Bolsonaro levou tudo isso ao paroxismo. Sua equipe foi composta de modo aleatório, a partir do que encontrou pelo caminho, sem maior critério técnico ou político, exceção feita a alguns poucos. Nasceu e evoluiu sem lideranças, o que prejudicou tanto a formatação de propostas e programas de governo, quanto a articulação parlamentar e o diálogo com a sociedade.

Pessoas desprovidas de talento, de vocação e de uma rota segura compuseram um ministério fadado a girar em falso, movido pela ilusória melodia da guerra ideológica. Não sabendo o que oferecer de concreto à sociedade, o governo acreditou que ela se satisfaria com ataques coreográficos à esquerda, ao globalismo e às políticas identitárias, em nome de Deus, da moral e dos bons costumes. Não funcionou.

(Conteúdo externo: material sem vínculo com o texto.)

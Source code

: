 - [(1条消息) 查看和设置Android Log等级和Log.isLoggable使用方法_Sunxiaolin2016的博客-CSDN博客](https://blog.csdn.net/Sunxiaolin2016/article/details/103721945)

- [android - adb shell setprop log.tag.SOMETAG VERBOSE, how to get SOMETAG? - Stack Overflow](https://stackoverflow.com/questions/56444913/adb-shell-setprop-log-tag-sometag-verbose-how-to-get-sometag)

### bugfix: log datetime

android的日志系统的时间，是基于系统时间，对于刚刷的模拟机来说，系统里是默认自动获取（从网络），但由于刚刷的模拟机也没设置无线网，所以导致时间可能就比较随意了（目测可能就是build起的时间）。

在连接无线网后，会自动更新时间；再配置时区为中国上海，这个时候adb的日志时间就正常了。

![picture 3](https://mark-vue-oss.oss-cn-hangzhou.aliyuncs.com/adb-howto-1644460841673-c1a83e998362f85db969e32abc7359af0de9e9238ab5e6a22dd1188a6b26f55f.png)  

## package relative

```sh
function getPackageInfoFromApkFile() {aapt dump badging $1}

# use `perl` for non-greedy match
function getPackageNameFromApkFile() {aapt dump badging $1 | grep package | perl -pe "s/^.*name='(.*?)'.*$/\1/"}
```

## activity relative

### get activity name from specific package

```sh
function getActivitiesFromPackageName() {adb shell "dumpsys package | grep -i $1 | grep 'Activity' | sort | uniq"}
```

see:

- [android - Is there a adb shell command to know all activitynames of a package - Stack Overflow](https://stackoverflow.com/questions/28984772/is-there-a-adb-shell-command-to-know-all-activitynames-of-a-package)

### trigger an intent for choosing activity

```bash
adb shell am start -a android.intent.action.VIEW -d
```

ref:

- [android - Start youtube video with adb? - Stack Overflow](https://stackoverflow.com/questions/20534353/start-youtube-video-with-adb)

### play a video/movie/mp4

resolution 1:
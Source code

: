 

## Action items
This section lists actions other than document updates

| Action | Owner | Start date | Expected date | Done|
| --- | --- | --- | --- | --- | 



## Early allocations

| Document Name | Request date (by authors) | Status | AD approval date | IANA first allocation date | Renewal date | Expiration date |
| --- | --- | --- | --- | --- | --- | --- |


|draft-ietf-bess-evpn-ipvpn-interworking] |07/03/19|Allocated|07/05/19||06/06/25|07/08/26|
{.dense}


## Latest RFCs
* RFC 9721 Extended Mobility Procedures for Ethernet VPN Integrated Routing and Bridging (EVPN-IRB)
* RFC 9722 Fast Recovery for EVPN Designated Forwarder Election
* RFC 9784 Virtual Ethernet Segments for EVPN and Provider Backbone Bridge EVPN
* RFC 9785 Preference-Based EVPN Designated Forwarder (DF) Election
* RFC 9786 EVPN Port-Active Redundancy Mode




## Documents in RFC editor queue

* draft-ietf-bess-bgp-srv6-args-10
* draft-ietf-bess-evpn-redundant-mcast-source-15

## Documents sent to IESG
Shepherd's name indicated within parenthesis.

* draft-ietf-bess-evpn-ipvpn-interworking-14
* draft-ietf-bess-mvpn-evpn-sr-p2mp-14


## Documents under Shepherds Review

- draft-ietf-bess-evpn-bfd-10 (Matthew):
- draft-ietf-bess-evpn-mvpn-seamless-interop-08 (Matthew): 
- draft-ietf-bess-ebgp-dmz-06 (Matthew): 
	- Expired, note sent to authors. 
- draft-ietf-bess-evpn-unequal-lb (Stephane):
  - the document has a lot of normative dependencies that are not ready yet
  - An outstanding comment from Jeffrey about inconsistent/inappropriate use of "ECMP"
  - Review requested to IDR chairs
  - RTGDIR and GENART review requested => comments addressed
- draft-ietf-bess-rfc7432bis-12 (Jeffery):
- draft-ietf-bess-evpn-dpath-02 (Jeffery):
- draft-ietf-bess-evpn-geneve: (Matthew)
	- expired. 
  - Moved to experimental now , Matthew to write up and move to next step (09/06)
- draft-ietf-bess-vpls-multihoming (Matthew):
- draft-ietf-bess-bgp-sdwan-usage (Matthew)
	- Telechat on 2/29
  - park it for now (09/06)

Em áreas estratégicas como a Educação e a política exterior, houve muita retórica, muitos ataques a moinhos de vento e inimigos imaginários. Faltou tudo o que seria fundamental: propostas claras, visão prospectiva, planejamento, gestão, articulação. Depois de seis meses, continua-se de mãos abanando.

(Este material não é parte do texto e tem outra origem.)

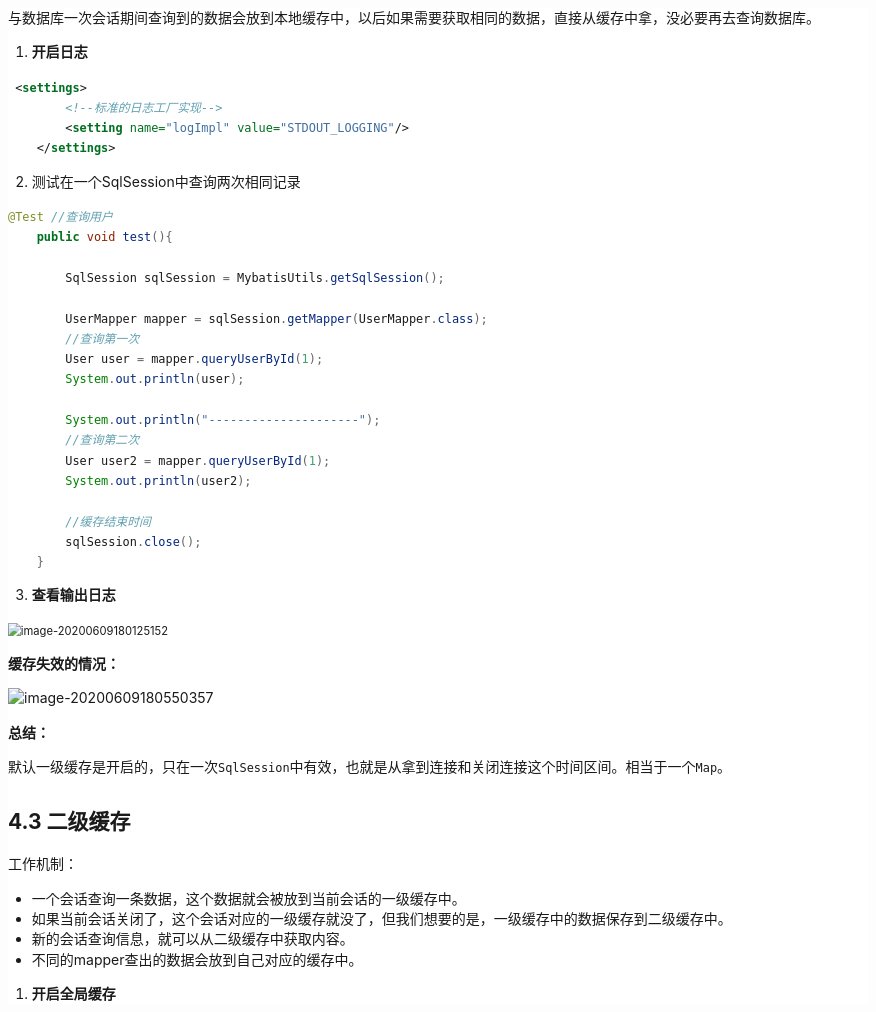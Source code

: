 与数据库一次会话期间查询到的数据会放到本地缓存中，以后如果需要获取相同的数据，直接从缓存中拿，没必要再去查询数据库。

1. **开启日志**

```xml
 <settings>
        <!--标准的日志工厂实现-->
        <setting name="logImpl" value="STDOUT_LOGGING"/>
    </settings>
```

2. 测试在一个SqlSession中查询两次相同记录

```java
@Test //查询用户
    public void test(){

        SqlSession sqlSession = MybatisUtils.getSqlSession();

        UserMapper mapper = sqlSession.getMapper(UserMapper.class);
        //查询第一次
        User user = mapper.queryUserById(1);
        System.out.println(user);

        System.out.println("---------------------");
        //查询第二次
        User user2 = mapper.queryUserById(1);
        System.out.println(user2);

        //缓存结束时间
        sqlSession.close();
    }
```

3. **查看输出日志**

<img src="https://gitee.com/whlgdxlkl/my-picture-bed/raw/master/uploadPicture/20200831113532.png" alt="image-20200609180125152" style="zoom:80%;" />

**缓存失效的情况：**

![image-20200609180550357](https://gitee.com/whlgdxlkl/my-picture-bed/raw/master/uploadPicture/20200831113533.png)

**总结：**

默认一级缓存是开启的，只在一次`SqlSession`中有效，也就是从拿到连接和关闭连接这个时间区间。相当于一个`Map`。

## 4.3 二级缓存

工作机制：

+ 一个会话查询一条数据，这个数据就会被放到当前会话的一级缓存中。
+ 如果当前会话关闭了，这个会话对应的一级缓存就没了，但我们想要的是，一级缓存中的数据保存到二级缓存中。
+ 新的会话查询信息，就可以从二级缓存中获取内容。
+ 不同的mapper查出的数据会放到自己对应的缓存中。

1. **开启全局缓存**
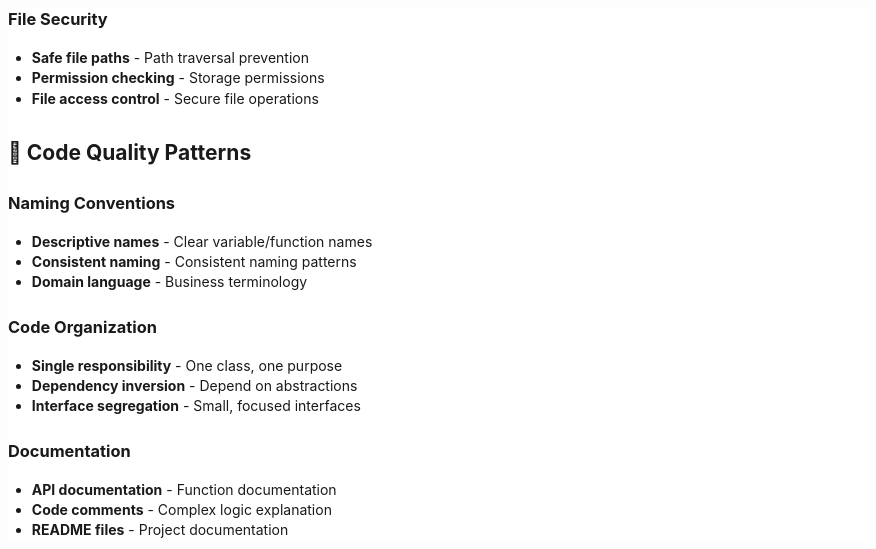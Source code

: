 ### File Security

- **Safe file paths** - Path traversal prevention
- **Permission checking** - Storage permissions
- **File access control** - Secure file operations

## 🎯 Code Quality Patterns

### Naming Conventions

- **Descriptive names** - Clear variable/function names
- **Consistent naming** - Consistent naming patterns
- **Domain language** - Business terminology

### Code Organization

- **Single responsibility** - One class, one purpose
- **Dependency inversion** - Depend on abstractions
- **Interface segregation** - Small, focused interfaces

### Documentation

- **API documentation** - Function documentation
- **Code comments** - Complex logic explanation
- **README files** - Project documentation
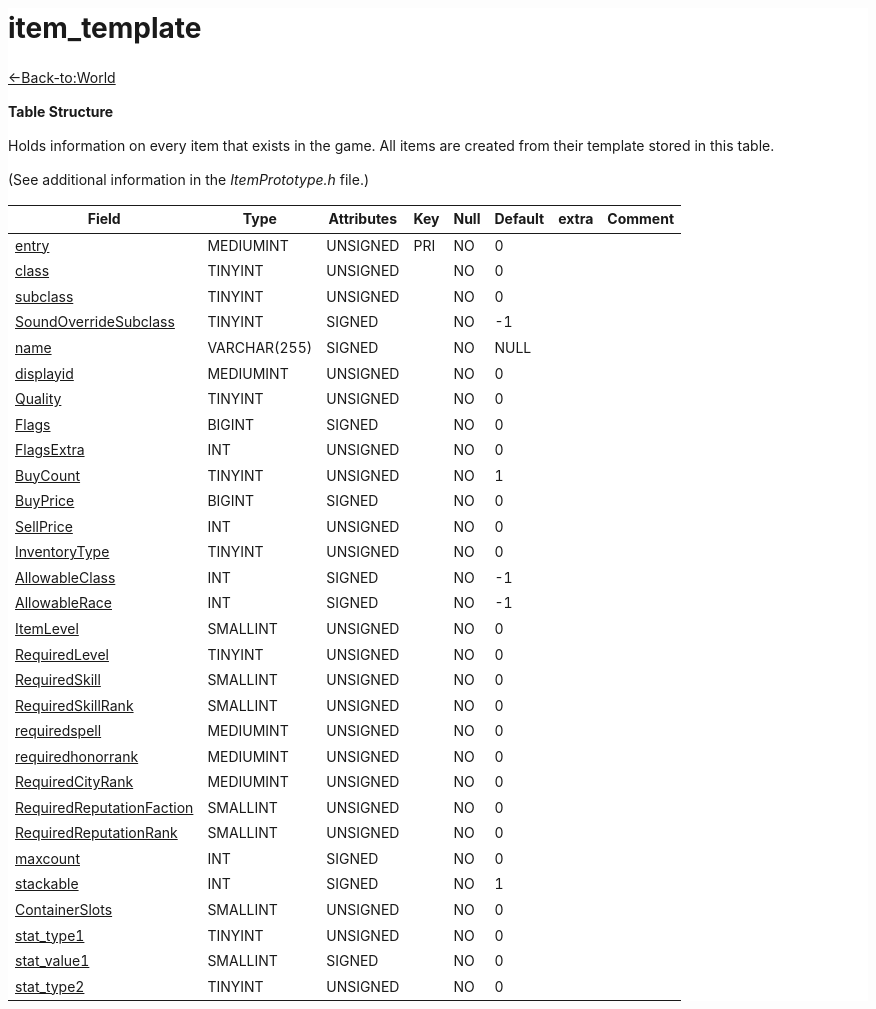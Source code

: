 # item\_template

[<-Back-to:World](database-world)

**Table Structure**

Holds information on every item that exists in the game. All items are created from their template stored in this table.

(See additional information in the *ItemPrototype.h* file.)

| Field                           | Type         | Attributes | Key | Null | Default | extra | Comment             |
| ------------------------------- | ------------ | ---------- | --- | ---- | ------- | ----- | ------------------- |
| [entry][1]                      | MEDIUMINT    | UNSIGNED   | PRI | NO   | 0       |       |                     |
| [class][2]                      | TINYINT      | UNSIGNED   |     | NO   | 0       |       |                     |
| [subclass][3]                   | TINYINT      | UNSIGNED   |     | NO   | 0       |       |                     |
| [SoundOverrideSubclass][4]      | TINYINT      | SIGNED     |     | NO   | -1      |       |                     |
| [name][5]                       | VARCHAR(255) | SIGNED     |     | NO   | NULL    |       |                     |
| [displayid][6]                  | MEDIUMINT    | UNSIGNED   |     | NO   | 0       |       |                     |
| [Quality][7]                    | TINYINT      | UNSIGNED   |     | NO   | 0       |       |                     |
| [Flags][8]                      | BIGINT       | SIGNED     |     | NO   | 0       |       |                     |
| [FlagsExtra][9]                 | INT          | UNSIGNED   |     | NO   | 0       |       |                     |
| [BuyCount][10]                  | TINYINT      | UNSIGNED   |     | NO   | 1       |       |                     |
| [BuyPrice][11]                  | BIGINT       | SIGNED     |     | NO   | 0       |       |                     |
| [SellPrice][12]                 | INT          | UNSIGNED   |     | NO   | 0       |       |                     |
| [InventoryType][13]             | TINYINT      | UNSIGNED   |     | NO   | 0       |       |                     |
| [AllowableClass][14]            | INT          | SIGNED     |     | NO   | -1      |       |                     |
| [AllowableRace][15]             | INT          | SIGNED     |     | NO   | -1      |       |                     |
| [ItemLevel][16]                 | SMALLINT     | UNSIGNED   |     | NO   | 0       |       |                     |
| [RequiredLevel][17]             | TINYINT      | UNSIGNED   |     | NO   | 0       |       |                     |
| [RequiredSkill][18]             | SMALLINT     | UNSIGNED   |     | NO   | 0       |       |                     |
| [RequiredSkillRank][19]         | SMALLINT     | UNSIGNED   |     | NO   | 0       |       |                     |
| [requiredspell][20]             | MEDIUMINT    | UNSIGNED   |     | NO   | 0       |       |                     |
| [requiredhonorrank][21]         | MEDIUMINT    | UNSIGNED   |     | NO   | 0       |       |                     |
| [RequiredCityRank][22]          | MEDIUMINT    | UNSIGNED   |     | NO   | 0       |       |                     |
| [RequiredReputationFaction][23] | SMALLINT     | UNSIGNED   |     | NO   | 0       |       |                     |
| [RequiredReputationRank][24]    | SMALLINT     | UNSIGNED   |     | NO   | 0       |       |                     |
| [maxcount][25]                  | INT          | SIGNED     |     | NO   | 0       |       |                     |
| [stackable][26]                 | INT          | SIGNED     |     | NO   | 1       |       |                     |
| [ContainerSlots][27]            | SMALLINT     | UNSIGNED   |     | NO   | 0       |       |                     |
| [stat_type1][28]                | TINYINT      | UNSIGNED   |     | NO   | 0       |       |                     |
| [stat_value1][29]               | SMALLINT     | SIGNED     |     | NO   | 0       |       |                     |
| [stat_type2][30]                | TINYINT      | UNSIGNED   |     | NO   | 0       |       |                     |

[1]: #entry
[2]: #class
[3]: #subclass
[4]: #soundoverridesubclass
[5]: #name
[6]: #displayid
[7]: #quality
[8]: #flags
[9]: #flagsextra
[10]: #buycount
[11]: #buyprice
[12]: #sellprice
[13]: #inventorytype
[14]: #allowableclass
[15]: #allowablerace
[16]: #itemlevel
[17]: #requiredlevel
[18]: #requiredskill
[19]: #requiredskillrank
[20]: #requiredspell
[21]: #requiredhonorrank
[22]: #requiredcityrank
[23]: #requiredreputationfaction
[24]: #requiredreputationrank
[25]: #maxcount
[26]: #stackable
[27]: #containerslots
[28]: #stat_type1
[29]: #stat_value1
[30]: #stat_type2
[31]: #stat_value2
[32]: #stat_type3
[33]: #stat_value3
[34]: #stat_type4
[35]: #stat_value4
[36]: #stat_type5
[37]: #stat_value5
[38]: #stat_type6
[39]: #stat_value6
[40]: #stat_type7
[41]: #stat_value7
[42]: #stat_type8
[43]: #stat_value8
[44]: #stat_type9
[45]: #stat_value9
[46]: #stat_type10
[47]: #stat_value10
[48]: #scalingstatdistribution
[49]: #scalingstatvalue
[50]: #dmg_min1
[51]: #dmg_max1
[52]: #dmg_type1
[53]: #dmg_min2
[54]: #dmg_max2
[55]: #dmg_type2
[56]: #armor
[57]: #holy_res
[58]: #fire_res
[59]: #nature_res
[60]: #frost_res
[61]: #shadow_res
[62]: #arcane_res
[63]: #delay
[64]: #ammo_type
[65]: #rangedmodrange
[66]: #spellid_1
[67]: #spelltrigger_1
[68]: #spellcharges_1
[69]: #spellppmrate_1
[70]: #spellcooldown_1
[71]: #spellcategory_1
[72]: #spellcategorycooldown_1
[73]: #spellid_2
[74]: #spelltrigger_2
[75]: #spellcharges_2
[76]: #spellppmrate_2
[77]: #spellcooldown_2
[78]: #spellcategory_2
[79]: #spellcategorycooldown_2
[80]: #spellid_3
[81]: #spelltrigger_3
[82]: #spellcharges_3
[83]: #spellppmrate_3
[84]: #spellcooldown_3
[85]: #spellcategory_3
[86]: #spellcategorycooldown_3
[87]: #spellid_4
[88]: #spelltrigger_4
[89]: #spellcharges_4
[90]: #spellppmrate_4
[91]: #spellcooldown_4
[92]: #spellcategory_4
[93]: #spellcategorycooldown_4
[94]: #spellid_5
[95]: #spelltrigger_5
[96]: #spellcharges_5
[97]: #spellppmrate_5
[98]: #spellcooldown_5
[99]: #spellcategory_5
[100]: #spellcategorycooldown_5
[101]: #bonding
[102]: #description
[103]: #pagetext
[104]: #languageid
[105]: #pagematerial
[106]: #startquest
[107]: #lockid
[108]: #material
[109]: #sheath
[110]: #randomproperty
[111]: #randomsuffix
[112]: #block
[113]: #itemset
[114]: #maxdurability
[115]: #area
[116]: #map
[117]: #bagfamily
[118]: #totemcategory
[119]: #socketcolor_1
[120]: #socketcontent_1
[121]: #socketcolor_2
[122]: #socketcontent_2
[123]: #socketcolor_3
[124]: #socketcontent_3
[125]: #socketbonus
[126]: #gemproperties
[127]: #requireddisenchantskill
[128]: #armordamagemodifier
[129]: #duration
[130]: #itemlimitcategory
[131]: #holidayid
[132]: #scriptname
[133]: #disenchantid
[134]: #foodtype
[135]: #minmoneyloot
[136]: #maxmoneyloot
[137]: #flagscustom
[138]: #verifiedbuild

A queda nos índices de aprovação somou-se ao “caso Queiroz”, ao desgaste de Moro, ao prolongamento da crise econômica, ao desemprego, a sucessivas derrotas no Congresso, algumas emblemáticas, como no caso da posse de armas. Em consequência, o Congresso animou-se a ocupar os vazios deixados pela desarticulação governamental. Passou a atuar com desenvoltura, chamando para si até mesmo a reforma da Previdência, que já não pode mais ser vista como uma proposta do Executivo, ainda que possa beneficiá-lo.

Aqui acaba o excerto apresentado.